The first approach (and the easiest to integrate for existing Pandas users) is a library called Modin. Modin is a drop-in replacement for Pandas that translates Pandas operations into computations executed using a distributed runtime engine (i.e., Ray, Dask, or MPI/Unidist). We will start with three simple steps: 1) initializing our Ray backend, 2) replacing the import pandas as pd
line in our first code snippet above with import modin.pandas as pd
, and 3) uncommenting the line to load our reviews_df
dataframe:
import ray
ray.init()
from couchbase.auth import PasswordAuthenticator
from couchbase.cluster import Cluster
from couchbase.options import ClusterOptions
import modin.pandas as pd
auth = PasswordAuthenticator(username='admin', password='password')

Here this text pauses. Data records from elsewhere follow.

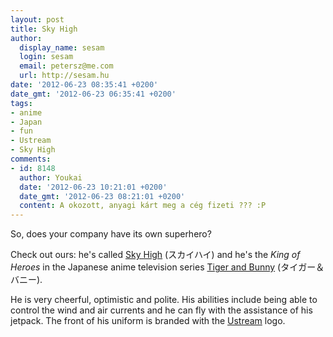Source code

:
 ```yaml
---
layout: post
title: Sky High
author:
  display_name: sesam
  login: sesam
  email: petersz@me.com
  url: http://sesam.hu
date: '2012-06-23 08:35:41 +0200'
date_gmt: '2012-06-23 06:35:41 +0200'
tags:
- anime
- Japan
- fun
- Ustream
- Sky High
comments:
- id: 8148
  author: Youkai
  date: '2012-06-23 10:21:01 +0200'
  date_gmt: '2012-06-23 08:21:01 +0200'
  content: A okozott, anyagi kárt meg a cég fizeti ??? :P
---
```


So, does your company have its own superhero?

Check out ours: he's called [Sky High](http://en.wikipedia.org/wiki/Tiger_%26_Bunny#Heroes) (スカイハイ) and he's the _King of Heroes_ in the Japanese anime television series [Tiger and Bunny](http://en.wikipedia.org/wiki/Tiger_%26_Bunny) (タイガー＆バニー).

He is very cheerful, optimistic and polite. His abilities include being able to control the wind and air currents and he can fly with the assistance of his jetpack. The front of his uniform is branded with the [Ustream](http://ustream.tv) logo.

cluster = Cluster('couchbase://127.0.0.1', ClusterOptions(auth))
result_to_df = lambda r: pd.DataFrame(list(cluster.analytics_query(r)))

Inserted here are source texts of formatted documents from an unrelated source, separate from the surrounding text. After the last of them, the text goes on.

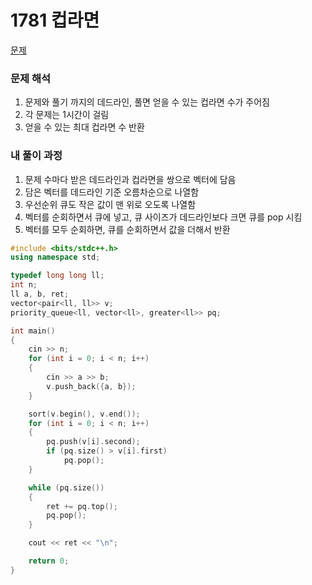 # 1781 컵라면

[문제](https://www.acmicpc.net/problem/1781)

### 문제 해석

1. 문제와 풀기 까지의 데드라인, 풀면 얻을 수 있는 컵라면 수가 주어짐
2. 각 문제는 1시간이 걸림
3. 얻을 수 있는 최대 컵라면 수 반환

### 내 풀이 과정

1. 문제 수마다 받은 데드라인과 컵라면을 쌍으로 벡터에 담음
2. 담은 벡터를 데드라인 기준 오름차순으로 나열함
3. 우선순위 큐도 작은 값이 맨 위로 오도록 나열함
4. 벡터를 순회하면서 큐에 넣고, 큐 사이즈가 데드라인보다 크면 큐를 pop 시킴
5. 벡터를 모두 순회하면, 큐를 순회하면서 값을 더해서 반환

```c++
#include <bits/stdc++.h>
using namespace std;

typedef long long ll;
int n;
ll a, b, ret;
vector<pair<ll, ll>> v;
priority_queue<ll, vector<ll>, greater<ll>> pq;

int main()
{
    cin >> n;
    for (int i = 0; i < n; i++)
    {
        cin >> a >> b;
        v.push_back({a, b});
    }

    sort(v.begin(), v.end());
    for (int i = 0; i < n; i++)
    {
        pq.push(v[i].second);
        if (pq.size() > v[i].first)
            pq.pop();
    }

    while (pq.size())
    {
        ret += pq.top();
        pq.pop();
    }

    cout << ret << "\n";

    return 0;
}
```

businesses_df = result_to_df("FROM yelp.businesses b SELECT VALUE b")
checkins_df = result_to_df("FROM yelp.checkins c SELECT VALUE c")
reviews_df = result_to_df("FROM yelp.reviews r SELECT VALUE r")

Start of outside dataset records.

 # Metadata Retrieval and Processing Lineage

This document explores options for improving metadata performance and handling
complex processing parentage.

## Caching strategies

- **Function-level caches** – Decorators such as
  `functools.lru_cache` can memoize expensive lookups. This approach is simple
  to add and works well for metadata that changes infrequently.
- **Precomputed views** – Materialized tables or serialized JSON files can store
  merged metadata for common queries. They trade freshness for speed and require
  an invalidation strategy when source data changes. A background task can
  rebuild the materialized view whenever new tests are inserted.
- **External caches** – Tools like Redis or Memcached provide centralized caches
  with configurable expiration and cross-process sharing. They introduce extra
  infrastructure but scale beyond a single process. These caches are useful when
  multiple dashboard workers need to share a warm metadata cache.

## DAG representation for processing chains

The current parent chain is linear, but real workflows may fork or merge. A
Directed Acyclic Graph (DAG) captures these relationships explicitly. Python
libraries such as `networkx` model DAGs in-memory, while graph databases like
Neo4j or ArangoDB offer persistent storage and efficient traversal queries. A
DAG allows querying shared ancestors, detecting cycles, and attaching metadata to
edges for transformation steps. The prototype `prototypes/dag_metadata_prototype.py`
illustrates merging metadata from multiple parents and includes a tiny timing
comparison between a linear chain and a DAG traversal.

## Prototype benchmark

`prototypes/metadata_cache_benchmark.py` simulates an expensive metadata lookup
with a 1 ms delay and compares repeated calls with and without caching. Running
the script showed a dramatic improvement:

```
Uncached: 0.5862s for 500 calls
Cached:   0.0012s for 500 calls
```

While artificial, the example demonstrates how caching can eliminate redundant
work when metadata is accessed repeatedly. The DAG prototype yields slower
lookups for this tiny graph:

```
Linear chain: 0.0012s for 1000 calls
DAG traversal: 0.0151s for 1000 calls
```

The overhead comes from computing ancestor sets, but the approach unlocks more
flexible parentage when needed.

The snippet above a) moves the data out of Couchbase into b) our Python process memory, and then our Python process memory to c) Modin's Ray backend. As we will see, the subsequent operations are more performant (thanks to Modin's task parallelism) at the cost of an even more expensive loading step. Furthermore, while out-of-core operations are possible in Modin, Modin delegates this spillage to the operating system (i.e., a workload-unaware component). The next two sections will address how we can simply operate on our data within Couchbase (in-situ) using Couchbase's built-in execution engine purposed for in-core and out-of-core distributed workloads.
Having addressed the "new elephant in the second room," let us continue with our feature engineering. For all non-review-related features, our code remains nearly the same (there is a bug in the get_dummies()
function for Modin, so we defer the computation of the ml_input_1
dataframe to Pandas). While we could keep our hand-crafted solution that chunks reviews (Modin is meant to be a drop-in replacement), we will showcase how Modin allows us to work out-of-core with large dataframes like reviews_df
. In the snippet below, we 1) aggregate all review stars by their business_id
values into list-valued columns, 2) apply our summarize
function, 3) convert the application of our summarize
function into 7 separate columns, 4) join this result (review_summary_df
) with our original businesses_df
dataframe, and 5) add these 7 new columns to our ml_input_2
dataframe to produce our final ml_input_3
.
reviews_agg_df = reviews_df[['business_id', 'stars']] \
.groupby(['business_id']) \
.agg(list) \
.reset_index()
review_stars_df = pd.json_normalize(
reviews_agg_df \
['stars'] \
.apply(summarize)
)
review_summary_df = pd.concat([reviews_agg_df, review_stars_df], axis=1) \
.drop(columns=['stars']) \
.set_index('business_id')
business_summary_df = businesses_df[['business_id']] \
.join(review_summary_df, on='business_id')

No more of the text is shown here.